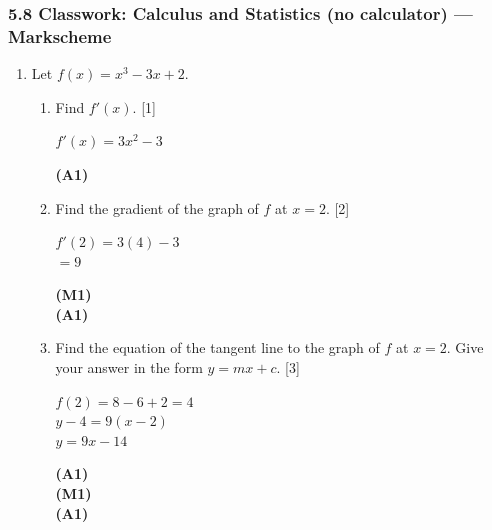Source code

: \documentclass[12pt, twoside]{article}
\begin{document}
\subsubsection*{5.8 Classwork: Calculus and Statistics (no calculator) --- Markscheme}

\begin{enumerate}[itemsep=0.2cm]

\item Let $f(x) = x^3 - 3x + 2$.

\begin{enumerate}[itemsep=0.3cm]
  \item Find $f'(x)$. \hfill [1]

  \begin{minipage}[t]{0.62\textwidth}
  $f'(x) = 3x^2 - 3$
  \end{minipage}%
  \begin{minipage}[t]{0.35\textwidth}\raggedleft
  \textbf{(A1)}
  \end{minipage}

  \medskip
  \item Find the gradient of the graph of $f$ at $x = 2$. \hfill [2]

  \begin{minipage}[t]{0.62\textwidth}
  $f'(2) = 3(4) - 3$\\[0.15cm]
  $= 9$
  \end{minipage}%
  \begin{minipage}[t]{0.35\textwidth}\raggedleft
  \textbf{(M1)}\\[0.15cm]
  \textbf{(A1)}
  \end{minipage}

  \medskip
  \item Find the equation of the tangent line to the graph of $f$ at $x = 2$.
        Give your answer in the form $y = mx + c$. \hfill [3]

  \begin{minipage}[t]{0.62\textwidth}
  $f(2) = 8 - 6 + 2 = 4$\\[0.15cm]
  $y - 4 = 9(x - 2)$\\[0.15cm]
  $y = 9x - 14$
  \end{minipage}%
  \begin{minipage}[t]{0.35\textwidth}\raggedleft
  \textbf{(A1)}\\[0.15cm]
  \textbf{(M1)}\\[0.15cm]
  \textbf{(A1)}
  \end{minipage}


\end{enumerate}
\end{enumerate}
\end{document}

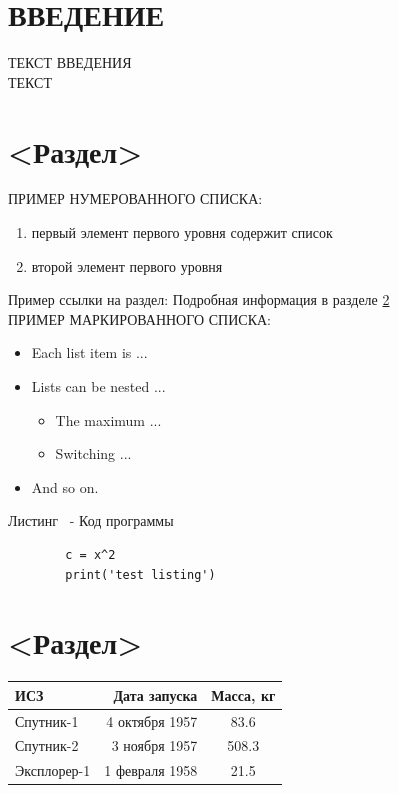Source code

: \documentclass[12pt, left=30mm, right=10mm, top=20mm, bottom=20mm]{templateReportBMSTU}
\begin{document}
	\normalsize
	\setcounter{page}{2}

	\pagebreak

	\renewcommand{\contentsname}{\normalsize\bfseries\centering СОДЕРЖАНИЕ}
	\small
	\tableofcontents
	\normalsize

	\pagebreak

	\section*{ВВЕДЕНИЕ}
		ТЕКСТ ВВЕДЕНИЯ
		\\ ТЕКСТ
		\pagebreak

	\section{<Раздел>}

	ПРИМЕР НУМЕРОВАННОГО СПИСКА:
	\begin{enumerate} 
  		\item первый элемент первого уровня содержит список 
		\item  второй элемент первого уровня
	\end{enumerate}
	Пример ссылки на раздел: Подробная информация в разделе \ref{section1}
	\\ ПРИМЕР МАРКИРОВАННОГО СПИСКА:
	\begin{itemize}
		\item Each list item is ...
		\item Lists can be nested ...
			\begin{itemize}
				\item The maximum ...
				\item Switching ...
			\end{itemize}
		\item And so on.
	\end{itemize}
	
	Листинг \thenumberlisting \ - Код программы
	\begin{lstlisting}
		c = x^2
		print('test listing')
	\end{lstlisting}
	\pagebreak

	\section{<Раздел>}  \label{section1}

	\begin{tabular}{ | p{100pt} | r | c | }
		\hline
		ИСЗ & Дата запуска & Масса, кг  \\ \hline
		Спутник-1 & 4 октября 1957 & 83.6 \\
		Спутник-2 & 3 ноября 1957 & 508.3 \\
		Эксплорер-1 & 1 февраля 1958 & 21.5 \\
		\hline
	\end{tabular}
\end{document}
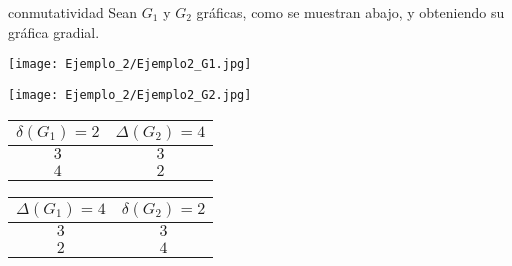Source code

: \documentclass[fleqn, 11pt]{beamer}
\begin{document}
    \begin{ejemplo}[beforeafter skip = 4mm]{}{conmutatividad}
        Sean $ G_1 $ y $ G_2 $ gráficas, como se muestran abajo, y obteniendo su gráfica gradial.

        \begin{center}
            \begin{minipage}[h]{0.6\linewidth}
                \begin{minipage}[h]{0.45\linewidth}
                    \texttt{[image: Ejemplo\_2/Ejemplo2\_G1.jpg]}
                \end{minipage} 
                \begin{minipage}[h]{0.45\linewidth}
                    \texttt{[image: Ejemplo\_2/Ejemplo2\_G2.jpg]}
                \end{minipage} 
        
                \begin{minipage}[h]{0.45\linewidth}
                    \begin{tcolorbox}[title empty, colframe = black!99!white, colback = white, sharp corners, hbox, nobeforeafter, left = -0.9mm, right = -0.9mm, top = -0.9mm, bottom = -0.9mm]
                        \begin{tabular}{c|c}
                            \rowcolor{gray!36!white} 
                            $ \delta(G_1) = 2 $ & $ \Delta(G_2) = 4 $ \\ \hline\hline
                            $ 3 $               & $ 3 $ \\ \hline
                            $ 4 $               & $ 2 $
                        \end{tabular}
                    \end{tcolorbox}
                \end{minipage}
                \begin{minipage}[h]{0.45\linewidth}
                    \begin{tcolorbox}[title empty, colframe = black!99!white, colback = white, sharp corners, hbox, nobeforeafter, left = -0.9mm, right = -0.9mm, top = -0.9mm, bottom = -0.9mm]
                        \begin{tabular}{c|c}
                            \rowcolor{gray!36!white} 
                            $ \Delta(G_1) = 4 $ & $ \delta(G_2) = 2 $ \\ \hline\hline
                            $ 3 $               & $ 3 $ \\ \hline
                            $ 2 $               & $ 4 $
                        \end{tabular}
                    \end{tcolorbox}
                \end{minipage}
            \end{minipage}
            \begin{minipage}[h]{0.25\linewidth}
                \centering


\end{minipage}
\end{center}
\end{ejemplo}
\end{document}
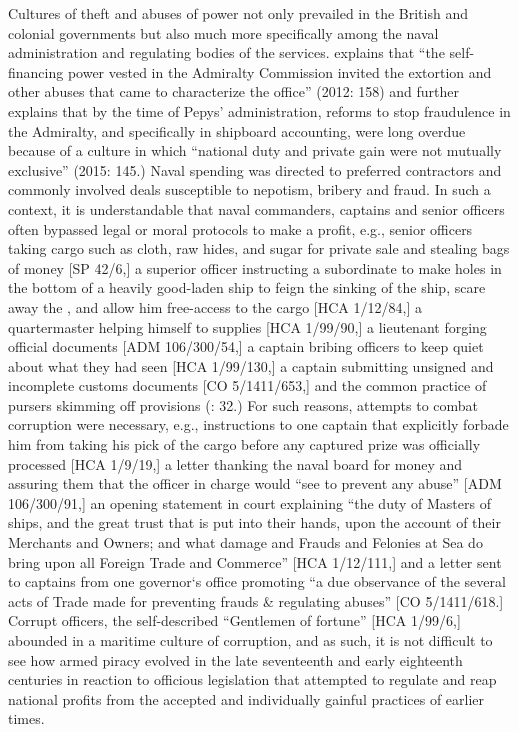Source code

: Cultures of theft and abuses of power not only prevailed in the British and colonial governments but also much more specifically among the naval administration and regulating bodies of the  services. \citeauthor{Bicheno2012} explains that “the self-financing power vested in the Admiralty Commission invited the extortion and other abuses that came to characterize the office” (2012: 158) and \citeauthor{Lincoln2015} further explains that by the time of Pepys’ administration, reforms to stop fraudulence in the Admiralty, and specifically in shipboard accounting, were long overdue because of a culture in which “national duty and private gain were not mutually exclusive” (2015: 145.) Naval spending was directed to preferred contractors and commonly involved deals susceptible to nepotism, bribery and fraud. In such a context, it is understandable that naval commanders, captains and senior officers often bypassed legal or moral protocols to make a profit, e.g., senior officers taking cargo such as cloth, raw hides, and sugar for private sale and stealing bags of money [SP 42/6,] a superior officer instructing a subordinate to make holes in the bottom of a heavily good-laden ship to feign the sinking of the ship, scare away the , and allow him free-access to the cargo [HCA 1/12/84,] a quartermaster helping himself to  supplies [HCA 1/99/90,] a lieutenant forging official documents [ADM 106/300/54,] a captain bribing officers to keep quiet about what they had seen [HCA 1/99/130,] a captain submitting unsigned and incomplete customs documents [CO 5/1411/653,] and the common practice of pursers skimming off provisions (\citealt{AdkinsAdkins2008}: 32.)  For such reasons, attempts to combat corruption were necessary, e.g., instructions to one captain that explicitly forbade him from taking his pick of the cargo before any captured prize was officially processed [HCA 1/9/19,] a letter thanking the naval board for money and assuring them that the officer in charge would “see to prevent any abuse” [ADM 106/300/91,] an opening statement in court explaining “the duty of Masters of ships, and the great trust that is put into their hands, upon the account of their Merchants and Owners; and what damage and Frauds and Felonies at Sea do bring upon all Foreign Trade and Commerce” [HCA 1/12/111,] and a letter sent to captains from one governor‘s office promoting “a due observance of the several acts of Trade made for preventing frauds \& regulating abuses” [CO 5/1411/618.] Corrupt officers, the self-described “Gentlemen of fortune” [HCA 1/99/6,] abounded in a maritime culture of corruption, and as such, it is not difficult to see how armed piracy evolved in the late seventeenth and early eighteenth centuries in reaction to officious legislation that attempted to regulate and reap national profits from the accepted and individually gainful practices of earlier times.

- - - - -

▸ WORK REQUEST
Reproduce the listing exactly, images omitted.

▸ OUTPUT
Source code

: \documentclass[12pt, twoside]{article}
\begin{document}
\subsubsection*{5.8 Classwork: Calculus and Statistics (no calculator) --- Markscheme}

\begin{enumerate}[itemsep=0.2cm]

\item Let $f(x) = x^3 - 3x + 2$.

\begin{enumerate}[itemsep=0.3cm]
  \item Find $f'(x)$. \hfill [1]

  \begin{minipage}[t]{0.62\textwidth}
  $f'(x) = 3x^2 - 3$
  \end{minipage}%
  \begin{minipage}[t]{0.35\textwidth}\raggedleft
  \textbf{(A1)}
  \end{minipage}

  \medskip
  \item Find the gradient of the graph of $f$ at $x = 2$. \hfill [2]

  \begin{minipage}[t]{0.62\textwidth}
  $f'(2) = 3(4) - 3$\\[0.15cm]
  $= 9$
  \end{minipage}%
  \begin{minipage}[t]{0.35\textwidth}\raggedleft
  \textbf{(M1)}\\[0.15cm]
  \textbf{(A1)}
  \end{minipage}

  \medskip
  \item Find the equation of the tangent line to the graph of $f$ at $x = 2$.
        Give your answer in the form $y = mx + c$. \hfill [3]

  \begin{minipage}[t]{0.62\textwidth}
  $f(2) = 8 - 6 + 2 = 4$\\[0.15cm]
  $y - 4 = 9(x - 2)$\\[0.15cm]
  $y = 9x - 14$
  \end{minipage}%
  \begin{minipage}[t]{0.35\textwidth}\raggedleft
  \textbf{(A1)}\\[0.15cm]
  \textbf{(M1)}\\[0.15cm]
  \textbf{(A1)}
  \end{minipage}


\end{enumerate}
\end{enumerate}
\end{document}

Source code

: \documentclass[12pt, left=30mm, right=10mm, top=20mm, bottom=20mm]{templateReportBMSTU}
\begin{document}
	\normalsize
	\setcounter{page}{2}

	\pagebreak

	\renewcommand{\contentsname}{\normalsize\bfseries\centering СОДЕРЖАНИЕ}
	\small
	\tableofcontents
	\normalsize

	\pagebreak

	\section*{ВВЕДЕНИЕ}
		ТЕКСТ ВВЕДЕНИЯ
		\\ ТЕКСТ
		\pagebreak

	\section{<Раздел>}

	ПРИМЕР НУМЕРОВАННОГО СПИСКА:
	\begin{enumerate} 
  		\item первый элемент первого уровня содержит список 
		\item  второй элемент первого уровня
	\end{enumerate}
	Пример ссылки на раздел: Подробная информация в разделе \ref{section1}
	\\ ПРИМЕР МАРКИРОВАННОГО СПИСКА:
	\begin{itemize}
		\item Each list item is ...
		\item Lists can be nested ...
			\begin{itemize}
				\item The maximum ...
				\item Switching ...
			\end{itemize}
		\item And so on.
	\end{itemize}
	
	Листинг \thenumberlisting \ - Код программы
	\begin{lstlisting}
		c = x^2
		print('test listing')
	\end{lstlisting}
	\pagebreak

	\section{<Раздел>}  \label{section1}

	\begin{tabular}{ | p{100pt} | r | c | }
		\hline
		ИСЗ & Дата запуска & Масса, кг  \\ \hline
		Спутник-1 & 4 октября 1957 & 83.6 \\
		Спутник-2 & 3 ноября 1957 & 508.3 \\
		Эксплорер-1 & 1 февраля 1958 & 21.5 \\
		\hline
	\end{tabular}
\end{document}
Source code

: \documentclass[fleqn, 11pt]{beamer}
\begin{document}
    \begin{ejemplo}[beforeafter skip = 4mm]{}{conmutatividad}
        Sean $ G_1 $ y $ G_2 $ gráficas, como se muestran abajo, y obteniendo su gráfica gradial.

        \begin{center}
            \begin{minipage}[h]{0.6\linewidth}
                \begin{minipage}[h]{0.45\linewidth}
                    \texttt{[image: Ejemplo\_2/Ejemplo2\_G1.jpg]}
                \end{minipage} 
                \begin{minipage}[h]{0.45\linewidth}
                    \texttt{[image: Ejemplo\_2/Ejemplo2\_G2.jpg]}
                \end{minipage} 
        
                \begin{minipage}[h]{0.45\linewidth}
                    \begin{tcolorbox}[title empty, colframe = black!99!white, colback = white, sharp corners, hbox, nobeforeafter, left = -0.9mm, right = -0.9mm, top = -0.9mm, bottom = -0.9mm]
                        \begin{tabular}{c|c}
                            \rowcolor{gray!36!white} 
                            $ \delta(G_1) = 2 $ & $ \Delta(G_2) = 4 $ \\ \hline\hline
                            $ 3 $               & $ 3 $ \\ \hline
                            $ 4 $               & $ 2 $
                        \end{tabular}
                    \end{tcolorbox}
                \end{minipage}
                \begin{minipage}[h]{0.45\linewidth}
                    \begin{tcolorbox}[title empty, colframe = black!99!white, colback = white, sharp corners, hbox, nobeforeafter, left = -0.9mm, right = -0.9mm, top = -0.9mm, bottom = -0.9mm]
                        \begin{tabular}{c|c}
                            \rowcolor{gray!36!white} 
                            $ \Delta(G_1) = 4 $ & $ \delta(G_2) = 2 $ \\ \hline\hline
                            $ 3 $               & $ 3 $ \\ \hline
                            $ 2 $               & $ 4 $
                        \end{tabular}
                    \end{tcolorbox}
                \end{minipage}
            \end{minipage}
            \begin{minipage}[h]{0.25\linewidth}
                \centering


\end{minipage}
\end{center}
\end{ejemplo}
\end{document}
Source code

: Cultures of theft and abuses of power not only prevailed in the British and colonial governments but also much more specifically among the naval administration and regulating bodies of the  services. \citeauthor{Bicheno2012} explains that “the self-financing power vested in the Admiralty Commission invited the extortion and other abuses that came to characterize the office” (2012: 158) and \citeauthor{Lincoln2015} further explains that by the time of Pepys’ administration, reforms to stop fraudulence in the Admiralty, and specifically in shipboard accounting, were long overdue because of a culture in which “national duty and private gain were not mutually exclusive” (2015: 145.) Naval spending was directed to preferred contractors and commonly involved deals susceptible to nepotism, bribery and fraud. In such a context, it is understandable that naval commanders, captains and senior officers often bypassed legal or moral protocols to make a profit, e.g., senior officers taking cargo such as cloth, raw hides, and sugar for private sale and stealing bags of money [SP 42/6,] a superior officer instructing a subordinate to make holes in the bottom of a heavily good-laden ship to feign the sinking of the ship, scare away the , and allow him free-access to the cargo [HCA 1/12/84,] a quartermaster helping himself to  supplies [HCA 1/99/90,] a lieutenant forging official documents [ADM 106/300/54,] a captain bribing officers to keep quiet about what they had seen [HCA 1/99/130,] a captain submitting unsigned and incomplete customs documents [CO 5/1411/653,] and the common practice of pursers skimming off provisions (\citealt{AdkinsAdkins2008}: 32.)  For such reasons, attempts to combat corruption were necessary, e.g., instructions to one captain that explicitly forbade him from taking his pick of the cargo before any captured prize was officially processed [HCA 1/9/19,] a letter thanking the naval board for money and assuring them that the officer in charge would “see to prevent any abuse” [ADM 106/300/91,] an opening statement in court explaining “the duty of Masters of ships, and the great trust that is put into their hands, upon the account of their Merchants and Owners; and what damage and Frauds and Felonies at Sea do bring upon all Foreign Trade and Commerce” [HCA 1/12/111,] and a letter sent to captains from one governor‘s office promoting “a due observance of the several acts of Trade made for preventing frauds \& regulating abuses” [CO 5/1411/618.] Corrupt officers, the self-described “Gentlemen of fortune” [HCA 1/99/6,] abounded in a maritime culture of corruption, and as such, it is not difficult to see how armed piracy evolved in the late seventeenth and early eighteenth centuries in reaction to officious legislation that attempted to regulate and reap national profits from the accepted and individually gainful practices of earlier times.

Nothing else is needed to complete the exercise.